Ariana Grande has often spoken against the oppression of women, calling out sexism wherever she finds it. After Monday’s attack on her fans, we should remember her feminist message, says journalist Sarah Ebner
The attack in Manchester seems to be partly at least, an attack on women – especially young girls. And more specifically, it was an attack on young girls who wanted to have fun, to sing and dance, to enjoy themselves – the kinds of girls we once were, and now, perhaps, parent.
Girls like these are abhorrent to the terrorists. They don’t approve of these kinds of women – they want us to “know our place”, to be quiet and subservient, married off young, only speak when allowed, and definitely not “flaunt” ourselves. In their minds, we are property, not individual personalities.
The girls in Manchester, like millions round the world, were not girls like that. They were there to listen to their hero, Ariana Grande – a 23-year-old who has often been outspoken on feminism (issuing her own feminist “manifesto” in 2015) and who is a role model for the tweens and teens who follow her.
She has fun, but talks of empowering women. She wears what she wants and won’t tolerate body shaming. She is pro LGBT rights and has taken part in campaigns against online bullying and cancer. In other words she is someone young girls – and boys – can absolutely relate to. And now she is crushed, or, as she put it herself “broken”.
We are in a world where everyone is a target, whether it is a priest praying or a child dancing.
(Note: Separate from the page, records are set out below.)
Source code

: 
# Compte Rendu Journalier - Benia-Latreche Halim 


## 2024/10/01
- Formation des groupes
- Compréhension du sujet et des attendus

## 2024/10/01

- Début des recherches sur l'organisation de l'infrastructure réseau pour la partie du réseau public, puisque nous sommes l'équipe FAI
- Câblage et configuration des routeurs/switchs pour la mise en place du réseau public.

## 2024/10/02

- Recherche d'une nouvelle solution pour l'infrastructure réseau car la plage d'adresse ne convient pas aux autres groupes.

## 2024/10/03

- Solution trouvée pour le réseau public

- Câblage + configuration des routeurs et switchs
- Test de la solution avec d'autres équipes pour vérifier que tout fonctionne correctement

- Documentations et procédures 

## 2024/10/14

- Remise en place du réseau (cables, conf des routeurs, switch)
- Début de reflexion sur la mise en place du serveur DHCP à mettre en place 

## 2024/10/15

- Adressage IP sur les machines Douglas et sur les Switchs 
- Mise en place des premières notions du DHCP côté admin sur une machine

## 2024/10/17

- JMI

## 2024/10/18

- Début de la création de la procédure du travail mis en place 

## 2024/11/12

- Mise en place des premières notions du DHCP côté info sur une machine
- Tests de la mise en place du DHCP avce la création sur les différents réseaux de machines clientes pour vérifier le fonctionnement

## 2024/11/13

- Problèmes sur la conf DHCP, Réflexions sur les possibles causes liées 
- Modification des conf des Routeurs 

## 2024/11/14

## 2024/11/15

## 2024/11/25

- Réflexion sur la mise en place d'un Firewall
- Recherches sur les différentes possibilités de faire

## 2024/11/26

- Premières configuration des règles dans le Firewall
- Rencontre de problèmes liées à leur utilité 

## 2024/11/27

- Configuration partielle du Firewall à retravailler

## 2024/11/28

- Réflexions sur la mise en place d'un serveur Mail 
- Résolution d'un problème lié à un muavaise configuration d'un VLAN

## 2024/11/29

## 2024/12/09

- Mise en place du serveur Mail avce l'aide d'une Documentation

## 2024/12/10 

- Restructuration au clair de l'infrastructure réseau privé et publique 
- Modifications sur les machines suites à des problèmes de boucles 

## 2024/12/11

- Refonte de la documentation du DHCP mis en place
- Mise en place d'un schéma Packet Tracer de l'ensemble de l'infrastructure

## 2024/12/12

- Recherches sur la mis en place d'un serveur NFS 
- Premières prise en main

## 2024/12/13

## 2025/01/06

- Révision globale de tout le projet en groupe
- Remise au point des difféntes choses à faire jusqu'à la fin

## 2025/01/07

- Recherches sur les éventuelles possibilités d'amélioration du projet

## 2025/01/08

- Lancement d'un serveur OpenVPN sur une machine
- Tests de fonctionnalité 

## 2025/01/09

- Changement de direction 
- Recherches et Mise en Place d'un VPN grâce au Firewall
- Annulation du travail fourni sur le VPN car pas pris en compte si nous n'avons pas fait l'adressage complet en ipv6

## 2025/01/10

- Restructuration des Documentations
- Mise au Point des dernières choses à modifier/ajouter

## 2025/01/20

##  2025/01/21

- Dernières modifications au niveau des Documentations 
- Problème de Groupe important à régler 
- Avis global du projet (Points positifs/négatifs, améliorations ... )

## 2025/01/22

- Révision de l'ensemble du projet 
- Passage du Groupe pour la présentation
This latest attack contained a message aimed directly at women. We will not heed it and nor, I hope will our daughters.
Top five Ariana Grande quotes that a terrorist might not like
1 “I think women should be able to express themselves however they’d like. I think that’s feminism, taking pride in your body, taking pride in your work and doing whatever you want. I don’t think to be a feminist you have to cover yourself up or do something a certain way, I think you get to be strong in yourself and do what you feel good doing.”
2 “People have so many misconceptions of what [feminism] actually is, it’s not boy-bashing, it’s equality. It’s not about being above men, it’s about being equal to men.”
3 “Expressing sexuality in art is not an invitation for disrespect!!! Just like wearing a short skirt is not asking for assault.”
4 “Most women know the sensation of being spoken about in an uncomfortable way publicly… We need to talk openly about these moments because they are harmful and they live on inside of us as shame. We are not objects or prizes. We are queens.”
5 “I’m so proud of / inspired by everyone who marched [in the Women’s March] and thankful that there are so many people on this planet currently celebrating how brilliant and magical women truly are! Let’s keep our voices loud, passionate & peaceful!”